2015.08.07, hiver austral – Depuis quelques jours, j’observe une magpie, femelle, jeune apparemment, plutôt maigre, boitillant piteusement, restant figée sur place quand elle me voit, et bizarrement posée sur son ventre, un peu de travers. Petit à petit, à force de rencontres, elle se détend.
Depuis quinze jours, résolument, je vais, je viens, de quatre conteneurs maritimes que je vide systématiquement, à un grand feu brûlant devant. Les conteneurs sont remplis d’articles scientifiques et techniques anciens, empilés sur des bibliothèques métalliques démontables, c’est tout très intéressant et bien trié, mais je dois débarrasser pour le retour en Europe. À Kangaroo Island, je les avais transformés en compactus. Trente-six ans de documentation qui partent au feu.

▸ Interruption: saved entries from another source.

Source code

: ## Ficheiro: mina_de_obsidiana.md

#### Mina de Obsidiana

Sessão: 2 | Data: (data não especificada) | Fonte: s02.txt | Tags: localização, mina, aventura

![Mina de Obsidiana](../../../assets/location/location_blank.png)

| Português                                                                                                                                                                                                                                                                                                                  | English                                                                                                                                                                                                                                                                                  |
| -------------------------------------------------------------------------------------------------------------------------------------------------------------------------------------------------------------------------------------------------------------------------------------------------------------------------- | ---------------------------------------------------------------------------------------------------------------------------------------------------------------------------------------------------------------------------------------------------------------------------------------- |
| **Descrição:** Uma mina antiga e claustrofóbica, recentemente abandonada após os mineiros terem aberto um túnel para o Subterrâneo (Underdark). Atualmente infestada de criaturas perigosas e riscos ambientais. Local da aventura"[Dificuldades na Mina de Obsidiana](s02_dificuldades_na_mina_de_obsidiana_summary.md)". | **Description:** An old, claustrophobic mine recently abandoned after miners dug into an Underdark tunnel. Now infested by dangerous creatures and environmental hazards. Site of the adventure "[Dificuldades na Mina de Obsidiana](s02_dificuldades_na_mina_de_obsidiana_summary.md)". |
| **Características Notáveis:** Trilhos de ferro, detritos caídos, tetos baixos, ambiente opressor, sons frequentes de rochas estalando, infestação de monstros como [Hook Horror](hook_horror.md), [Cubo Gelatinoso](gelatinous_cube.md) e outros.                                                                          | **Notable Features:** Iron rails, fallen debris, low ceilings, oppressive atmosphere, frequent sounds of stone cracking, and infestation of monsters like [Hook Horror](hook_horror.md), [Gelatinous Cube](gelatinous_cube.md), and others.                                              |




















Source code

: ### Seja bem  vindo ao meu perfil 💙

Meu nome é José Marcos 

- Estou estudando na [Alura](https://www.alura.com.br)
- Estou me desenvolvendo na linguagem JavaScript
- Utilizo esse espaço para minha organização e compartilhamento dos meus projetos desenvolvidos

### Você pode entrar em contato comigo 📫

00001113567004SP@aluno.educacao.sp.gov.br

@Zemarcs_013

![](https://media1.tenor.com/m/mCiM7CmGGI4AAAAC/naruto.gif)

Je ne garde que ce que je compte relire.
La magpie demeure dans le coin, me laissant parfois approcher à moins de deux mètres. Je lui ai installé une petite soucoupe avec de l’eau, elle vient y boire. À cinquante mètres de là, deux malheureux jeunes chiens, attachés à longueur de journée, jappent lamentablement, parfois pendant des heures. Ils sont beaux, des red kelpies, se tenant droits, ils ont des oreilles pointues, ce sont de vrais canidés. Au moins sont-ils à deux, mais quelle jeunesse…
Un matin, la magpie s’introduit d’un coup d’aile décidé dans le conteneur aux portes grandes ouvertes, s’installe à un mètre vingt de moi sur une bibliothèque, et m’observe ainsi pendant un quart d’heure. Je lui parle, je continue de trier, elle me suit de ses yeux rouges, presque brûlants par l’intensité du regard. Je peux l’observer à mon tour plus attentivement : sa patte droite est complètement tordue, inutilisable. Je ne vois pas de fil de pêche dont je devrais éventuellement la libérer, comme je l’avais déjà fait pour deux de ses congénères, rien à faire pour moi de ce côté. Soudain, elle s’en va. J’ai compris.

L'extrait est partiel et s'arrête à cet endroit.